Separately, in anticipation of their responsive filing, the Tribes filed a Motion for Leave to File Excess Pages. Dkt. 84. The Motion is unopposed. Good cause appearing, the same is hereby GRANTED. The Tribes may file a responsive brief up to 35 pages in length. Furthermore, it is the Court’s standard practice to allow the filing party roughly half as many pages in reply as their original motion (and as any response). Accordingly, the United States may file a reply brief of up to 17 pages.

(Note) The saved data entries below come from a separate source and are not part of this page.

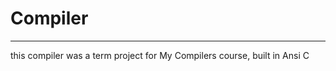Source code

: # Compiler
_________________________________________________________________
this compiler was a term project for My Compilers course, built in Ansi C
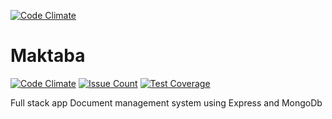 [![Code Climate](https://codeclimate.com/github/Andela-thomas/Maktaba/badges/gpa.svg)](https://codeclimate.com/github/Andela-thomas/Maktaba)

# Maktaba
[![Code Climate](https://codeclimate.com/github/Andela-thomas/Maktaba/badges/gpa.svg)](https://codeclimate.com/github/Andela-thomas/Maktaba)
[![Issue Count](https://codeclimate.com/github/Andela-thomas/Maktaba/badges/issue_count.svg)](https://codeclimate.com/github/Andela-thomas/Maktaba)
[![Test Coverage](https://codeclimate.com/github/Andela-thomas/Maktaba/badges/coverage.svg)](https://codeclimate.com/github/Andela-thomas/Maktaba/coverage)

Full  stack app
Document management system using Express and MongoDb

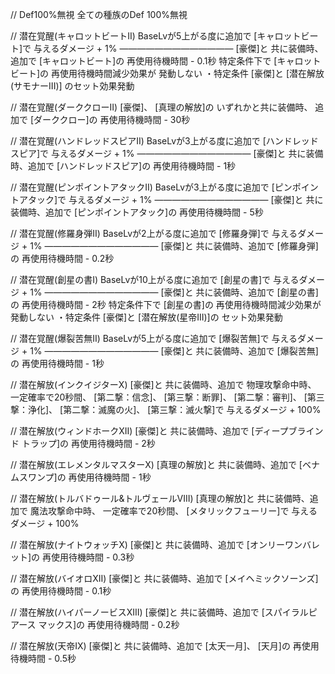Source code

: // Def100%無視
全ての種族のDef 100%無視

// 潜在覚醒(キャロットビートII)
BaseLvが5上がる度に追加で
[キャロットビート]で
与えるダメージ + 1%
―――――――――――――
[豪傑]と
共に装備時、追加で
[キャロットビート]の
再使用待機時間 - 0.1秒
特定条件下で
[キャロットビート]の
再使用待機時間減少効果が
発動しない
・特定条件
[豪傑]と
[潜在解放(サモナーIII)]
のセット効果発動

// 潜在覚醒(ダーククローII)
[豪傑]、
[真理の解放]の
いずれかと共に装備時、
追加で
[ダーククロー]の
再使用待機時間 - 30秒

// 潜在覚醒(ハンドレッドスピアII)
BaseLvが3上がる度に追加で
[ハンドレッドスピア]で
与えるダメージ + 1%
―――――――――――――
[豪傑]と
共に装備時、追加で
[ハンドレッドスピア]の
再使用待機時間 - 1秒

// 潜在覚醒(ピンポイントアタックII)
BaseLvが3上がる度に追加で
[ピンポイントアタック]で
与えるダメージ + 1%
―――――――――――――
[豪傑]と
共に装備時、追加で
[ピンポイントアタック]の
再使用待機時間 - 5秒

// 潜在覚醒(修羅身弾II)
BaseLvが2上がる度に追加で
[修羅身弾]で
与えるダメージ + 1%
―――――――――――――
[豪傑]と
共に装備時、追加で
[修羅身弾]の
再使用待機時間 - 0.2秒

// 潜在覚醒(創星の書I)
BaseLvが10上がる度に追加で
[創星の書]で
与えるダメージ + 1%
―――――――――――――
[豪傑]と
共に装備時、追加で
[創星の書]の
再使用待機時間 - 2秒
特定条件下で
[創星の書]の
再使用待機時間減少効果が
発動しない
・特定条件
[豪傑]と
[潜在解放(星帝III)]の
セット効果発動

// 潜在覚醒(爆裂苦無II)
BaseLvが5上がる度に追加で
[爆裂苦無]で
与えるダメージ + 1%
―――――――――――――
[豪傑]と
共に装備時、追加で
[爆裂苦無]の
再使用待機時間 - 1秒

// 潜在解放(インクイジターX)
[豪傑]と
共に装備時、追加で
物理攻撃命中時、
一定確率で20秒間、
[第二撃：信念]、
[第三撃：断罪]、
[第二撃：審判]、
[第三撃：浄化]、
[第二撃：滅魔の火]、
[第三撃：滅火撃]で
与えるダメージ + 100%

// 潜在解放(ウィンドホークXII)
[豪傑]と
共に装備時、追加で
[ディープブラインド
トラップ]の
再使用待機時間 - 2秒

// 潜在解放(エレメンタルマスターX)
[真理の解放]と
共に装備時、追加で
[ベナムスワンプ]の
再使用待機時間 - 1秒

// 潜在解放(トルバドゥール&トルヴェールVIII)
[真理の解放]と
共に装備時、追加で
魔法攻撃命中時、
一定確率で20秒間、
[メタリックフューリー]で
与えるダメージ + 100%

// 潜在解放(ナイトウォッチX)
[豪傑]と
共に装備時、追加で
[オンリーワンバレット]の
再使用待機時間 - 0.3秒

// 潜在解放(バイオロXII)
[豪傑]と
共に装備時、追加で
[メイヘミックソーンズ]の
再使用待機時間 - 0.1秒

// 潜在解放(ハイパーノービスXIII)
[豪傑]と
共に装備時、追加で
[スパイラルピアース
マックス]の
再使用待機時間 - 0.2秒

// 潜在解放(天帝IX)
[豪傑]と
共に装備時、追加で
[太天一月]、
[天月]の
再使用待機時間 - 0.5秒
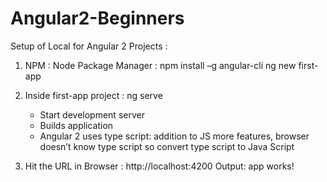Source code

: # Angular2-Beginners

Setup of Local for Angular 2 Projects :

1. NPM : Node Package Manager :
       npm install –g angular-cli
       ng new first-app
       
2. Inside first-app project :
    ng serve
      -	Start development server
      -	Builds application
      -	Angular 2 uses type script: addition to JS more features, browser doesn’t know type script so convert type script to Java Script

3. Hit the URL in Browser : http://localhost:4200
  Output: app works!


  
  
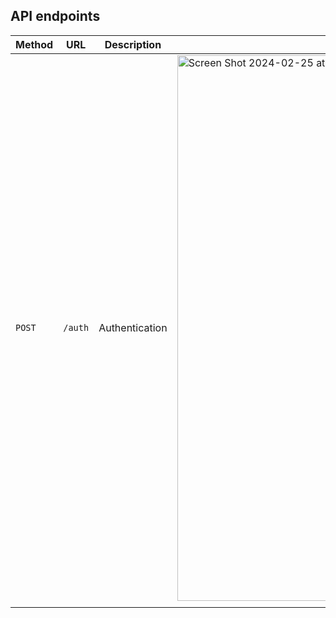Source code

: ## API endpoints

| Method   | URL                                      | Description                              | Example in Python-Requests |
| -------- | ---------------------------------------- | ---------------------------------------- | -------------------------- |  
| `POST`   | `/auth`                                  |  Authentication                          |<img width="873" alt="Screen Shot 2024-02-25 at 11 01 54 AM" src="https://github.com/anastabiti/a-portfolio/assets/79755743/04f470f4-a434-40de-85e5-f8c52324d45c">
|          |                                          |                                          |                            |
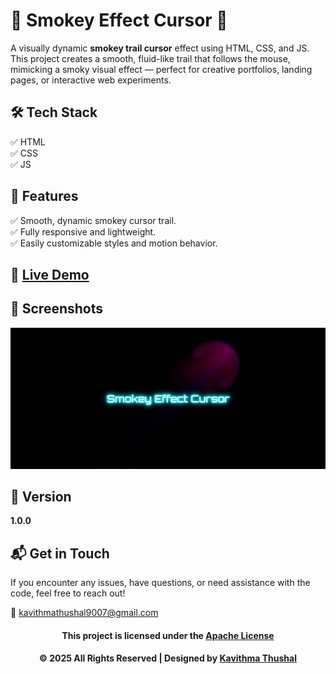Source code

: # 💨 Smokey Effect Cursor 💨

A visually dynamic **smokey trail cursor** effect using HTML, CSS, and JS. This project creates a smooth,
fluid-like trail that follows the mouse, mimicking a smoky visual effect — perfect for creative portfolios, landing
pages, or interactive web experiments.

## 🛠️ Tech Stack

✅ HTML<br/>
✅ CSS<br/>
✅ JS<br/>

## 🚀 Features

✅ Smooth, dynamic smokey cursor trail.<br/>
✅ Fully responsive and lightweight.<br/>
✅ Easily customizable styles and motion behavior.<br/>

## 🔗 [Live Demo](https://kavithma-thushal.github.io/Smokey-Effect-Cursor/)

## 📸 Screenshots

<img src="ss.png">

## 📝 Version

**1.0.0**

## 📬 Get in Touch

If you encounter any issues, have questions, or need assistance with the code, feel free to reach out!

📧 [kavithmathushal9007@gmail.com](mailto:kavithmathushal9007@gmail.com)

<div align="center">

#### This project is licensed under the [Apache License](LICENSE)

#### © 2025 All Rights Reserved | Designed by [Kavithma Thushal](https://github.com/Kavithma-Thushal)

</div>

1. The Tribes’ Motion for Discovery (Dkt. 81) is DENIED.
2. The United States Motion for Protective Order (Dkt. 79) is GRANTED. The Court will hold in abeyance the Tribes’ discovery request until after it rules on the pending Motion to Dismiss and after the parties have held a Rule 26(f) conference.
3. The Tribes’ Motion for Excess Pages (Dkt. 84) is GRANTED.
4. The Tribes’ Response to the United States’ Motion to Dismiss shall be due on or before 14 days from the date of this order. The United States’ reply shall be due on or before 14 days after the Tribe’s response is filed.

All Citations
Slip Copy, 2021 WL 1928532



The Amended Complaint also include various claims against UPR and the City of Pocatello.


Occasionally when the Court dismisses certain claims with leave to amend, this very issue arises. The Plaintiff often want to engage in early discovery (during the leave to amend period) in an effort to save their dismissed claims. Defendants, however, typically want to press forward with discovery on only the current claims. The Court will address this quandary if it becomes necessary. However, the Court notes that is has sometimes allowed limited discovery on dismissed claims concurrent with discovery on active claims if the circumstances warranted such. Thus, this issue may arise again; however, the case will likely be in a procedurally different posture than it currently is and a different analysis may apply.